My observation about "the left" was in response to log jam's comments about "the right".

Citations LOL On what? That I am in favor of good science over bad? Honestly.

[2] Now, you're simply going down the same path as log jam did -- you're attempting to put words in my mouth by reframing and broadening my very specific point to be something it isn't. The axe you want to grind -- it ain't mine.

It's confirmation bias all the way down: Aggressive promotion of the science that supports the narrative, combined with the refusal to acknowledge any discrepancies and persecution of anyone who points them out.

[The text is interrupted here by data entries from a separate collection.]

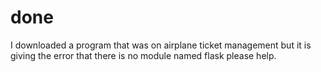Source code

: # done
I downloaded a program that was on airplane ticket management but it is giving the error that there is no module named flask please help. 
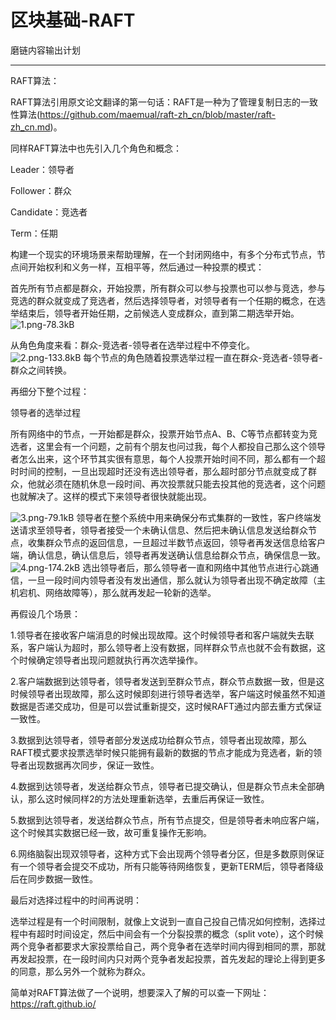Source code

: ﻿# 区块基础-RAFT

磨链内容输出计划

---

RAFT算法：

RAFT算法引用原文论文翻译的第一句话：RAFT是一种为了管理复制日志的一致性算法(https://github.com/maemual/raft-zh_cn/blob/master/raft-zh_cn.md)。

同样RAFT算法中也先引入几个角色和概念：

Leader：领导者

Follower：群众

Candidate：竞选者

Term：任期

构建一个现实的环境场景来帮助理解，在一个封闭网络中，有多个分布式节点，节点间开始权利和义务一样，互相平等，然后通过一种投票的模式：

首先所有节点都是群众，开始投票，所有群众可以参与投票也可以参与竞选，参与竞选的群众就变成了竞选者，然后选择领导者，对领导者有一个任期的概念，在选举结束后，领导者开始任期，之前候选人变成群众，直到第二期选举开始。
![1.png-78.3kB][1]

从角色角度来看：群众-竞选者-领导者在选举过程中不停变化。
![2.png-133.8kB][2]
每个节点的角色随着投票选举过程一直在群众-竞选者-领导者-群众之间转换。

再细分下整个过程：

领导者的选举过程

所有网络中的节点，一开始都是群众，投票开始节点A、B、C等节点都转变为竞选者，这里会有一个问题，之前有个朋友也问过我，每个人都投自己那么这个领导者怎么出来，这个环节其实很有意思，每个人投票开始时间不同，那么都有一个超时时间的控制，一旦出现超时还没有选出领导者，那么超时部分节点就变成了群众，他就必须在随机休息一段时间、再次投票就只能去投其他的竞选者，这个问题也就解决了。这样的模式下来领导者很快就能出现。

![3.png-79.1kB][3]
领导者在整个系统中用来确保分布式集群的一致性，客户终端发送请求至领导者，领导者接受一个未确认信息、然后把未确认信息发送给群众节点，收集群众节点的返回信息，一旦超过半数节点返回，领导者再发送信息给客户端，确认信息，确认信息后，领导者再发送确认信息给群众节点，确保信息一致。
![4.png-174.2kB][4]
选出领导者后，那么领导者一直和网络中其他节点进行心跳通信，一旦一段时间内领导者没有发出通信，那么就认为领导者出现不确定故障（主机宕机、网络故障等），那么就再发起一轮新的选举。

再假设几个场景：

1.领导者在接收客户端消息的时候出现故障。这个时候领导者和客户端就失去联系，客户端认为超时，那么领导者上没有数据，同样群众节点也就不会有数据，这个时候确定领导者出现问题就执行再次选举操作。

2.客户端数据到达领导者，领导者发送到至群众节点，群众节点数据一致，但是这时候领导者出现故障，那么这时候即刻进行领导者选举，客户端这时候虽然不知道数据是否递交成功，但是可以尝试重新提交，这时候RAFT通过内部去重方式保证一致性。

3.数据到达领导者，领导者部分发送成功给群众节点，领导者出现故障，那么RAFT模式要求投票选举时候只能拥有最新的数据的节点才能成为竞选者，新的领导者出现数据再次同步，保证一致性。

4.数据到达领导者，发送给群众节点，领导者已提交确认，但是群众节点未全部确认，那么这时候同样2的方法处理重新选举，去重后再保证一致性。

5.数据到达领导者，发送给群众节点，所有节点提交，但是领导者未响应客户端，这个时候其实数据已经一致，故可重复操作无影响。

6.网络脑裂出现双领导者，这种方式下会出现两个领导者分区，但是多数原则保证有一个领导者会提交不成功，所有只能等待网络恢复，更新TERM后，领导者降级后在同步数据一致性。

最后对选择过程中的时间再说明：

选举过程是有一个时间限制，就像上文说到一直自己投自己情况如何控制，选择过程中有超时时间设定，然后中间会有一个分裂投票的概念（split vote），这个时候两个竞争者都要求大家投票给自己，两个竞争者在选举时间内得到相同的票，那就再发起投票，在一段时间内只对两个竞争者发起投票，首先发起的理论上得到更多的同意，那么另外一个就称为群众。

简单对RAFT算法做了一个说明，想要深入了解的可以查一下网址：https://raft.github.io/


  [1]: http://static.zybuluo.com/JackyJin/29358zxmtcl8ksg3wqv21rtp/1.png
  [2]: http://static.zybuluo.com/JackyJin/3if8q33z446gv95fpk5mnzvp/2.png
  [3]: http://static.zybuluo.com/JackyJin/xz7p575ihvkgewlecly5fsov/3.png
  [4]: http://static.zybuluo.com/JackyJin/10zdw9yyxxoz9sd07wipbrsi/4.png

That's literally the point I was making-- for log jam and "the left", anyone a half-step to the right -- which is anyone who doesn't swallow the narrative hook line and sinker, who points out the issues, exceptions and nuances -- is an anti-science climate denier ... all blanket and stereotypical statemented into the same pool on "the right".

You've done it repeatedly here -- you've just assigned me to "the right" because I've not swallowed and regurgitated the party line. And you have no idea of my actual politics.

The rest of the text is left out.